But Pastor Tom Hicks, writing for Founders Ministries, suggests that reparations are explicitly anti-Biblical. “The problem with reparations is that God’s law forbids class reparations for sins committed by a group’s ancestors in the 8th commandment, “do not steal” (Ex 20:15).” Plainly put, Hicks says that in the new covenant, “individuals are responsible for their own sins, not for the sins of their father.”

With many Democratic presidential hopefuls joining the discussion about reparations, the discussion seems unlikely to wind down any time soon. The Virginia Theological Seminary seems to have made their decision, but what do you think?

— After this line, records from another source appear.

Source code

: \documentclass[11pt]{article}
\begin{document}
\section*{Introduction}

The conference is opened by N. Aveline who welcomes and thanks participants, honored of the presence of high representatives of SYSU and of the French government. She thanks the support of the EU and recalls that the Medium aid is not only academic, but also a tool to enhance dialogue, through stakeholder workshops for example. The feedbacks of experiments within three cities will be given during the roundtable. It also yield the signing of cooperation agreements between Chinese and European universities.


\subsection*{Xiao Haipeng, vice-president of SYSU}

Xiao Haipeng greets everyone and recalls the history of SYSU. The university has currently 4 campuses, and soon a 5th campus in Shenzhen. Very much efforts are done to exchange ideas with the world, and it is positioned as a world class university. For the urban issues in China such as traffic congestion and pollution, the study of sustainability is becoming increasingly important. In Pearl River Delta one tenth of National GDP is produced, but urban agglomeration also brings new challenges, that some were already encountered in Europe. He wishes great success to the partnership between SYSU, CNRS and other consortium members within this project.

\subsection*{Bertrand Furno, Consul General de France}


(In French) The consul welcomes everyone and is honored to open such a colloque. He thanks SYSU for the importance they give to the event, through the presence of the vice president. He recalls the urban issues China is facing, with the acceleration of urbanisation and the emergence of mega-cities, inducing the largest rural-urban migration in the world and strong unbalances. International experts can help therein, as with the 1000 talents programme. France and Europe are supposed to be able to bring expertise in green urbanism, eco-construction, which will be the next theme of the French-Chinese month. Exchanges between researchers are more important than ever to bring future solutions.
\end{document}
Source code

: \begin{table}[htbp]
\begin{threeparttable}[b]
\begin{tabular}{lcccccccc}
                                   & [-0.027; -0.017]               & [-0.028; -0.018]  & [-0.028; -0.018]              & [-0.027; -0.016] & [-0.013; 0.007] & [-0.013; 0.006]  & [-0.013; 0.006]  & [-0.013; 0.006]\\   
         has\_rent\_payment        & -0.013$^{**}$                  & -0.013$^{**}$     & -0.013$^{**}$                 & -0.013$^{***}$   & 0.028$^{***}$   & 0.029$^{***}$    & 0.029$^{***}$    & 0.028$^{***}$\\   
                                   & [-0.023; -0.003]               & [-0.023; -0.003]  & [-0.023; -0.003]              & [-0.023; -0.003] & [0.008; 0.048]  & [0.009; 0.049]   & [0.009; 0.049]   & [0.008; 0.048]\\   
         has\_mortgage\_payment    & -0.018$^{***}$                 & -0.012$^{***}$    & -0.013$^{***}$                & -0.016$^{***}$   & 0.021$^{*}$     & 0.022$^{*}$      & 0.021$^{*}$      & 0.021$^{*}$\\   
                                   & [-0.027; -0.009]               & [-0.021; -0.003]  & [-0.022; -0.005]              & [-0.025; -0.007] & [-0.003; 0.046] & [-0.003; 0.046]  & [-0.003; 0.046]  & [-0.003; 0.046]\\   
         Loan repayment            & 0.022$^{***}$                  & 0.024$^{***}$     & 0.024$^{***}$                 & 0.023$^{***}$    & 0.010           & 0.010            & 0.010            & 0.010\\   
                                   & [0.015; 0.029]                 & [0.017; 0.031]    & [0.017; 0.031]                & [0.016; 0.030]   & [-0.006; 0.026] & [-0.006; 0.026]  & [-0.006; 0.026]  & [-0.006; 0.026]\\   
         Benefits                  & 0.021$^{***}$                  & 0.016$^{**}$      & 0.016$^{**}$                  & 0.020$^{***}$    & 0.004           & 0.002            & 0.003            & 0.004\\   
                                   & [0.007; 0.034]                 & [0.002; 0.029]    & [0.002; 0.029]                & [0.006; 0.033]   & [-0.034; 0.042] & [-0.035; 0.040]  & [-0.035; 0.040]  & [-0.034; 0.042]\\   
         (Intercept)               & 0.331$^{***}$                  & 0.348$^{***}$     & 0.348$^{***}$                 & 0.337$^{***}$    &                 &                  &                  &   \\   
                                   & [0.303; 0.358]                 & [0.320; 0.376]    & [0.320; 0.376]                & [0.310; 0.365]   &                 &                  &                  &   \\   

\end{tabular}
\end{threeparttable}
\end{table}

Are reparations God’s work, necessary to repay generations of injustice? Or are the sins of the past just that- in the past?

63 comments

  1. Sharon Shores says:

    https://www.vox.com/2014/5/23/5741352/six-times-victims-have-received-reparations-including-four-in-the-us
    And the list could go on and on and on….. reparations in my opinion only temporarily satisfies both those giving the reparation and those receiving it. And they do little in changing the mindsets that created the problems/issues to begin with. And this article lists reparations –in the U.S and other countries– https://guides.library.umass.edu/reparations

    1. Carl Bernard Elfstrom says:

      I learned a long time ago in A.A. that we aren’t suppose to tell someone we’ve harmed that we’re going to make amends to them only in certain ways. To those we have offended that might not be amends at all, but might be an insult, and might add fuel to the fire. Besides that, we can’t make amends for the wrongs of others, but can only clear our side of the street. The only thing we can do to make things right is make sure we don’t make the mistakes of our ancestors.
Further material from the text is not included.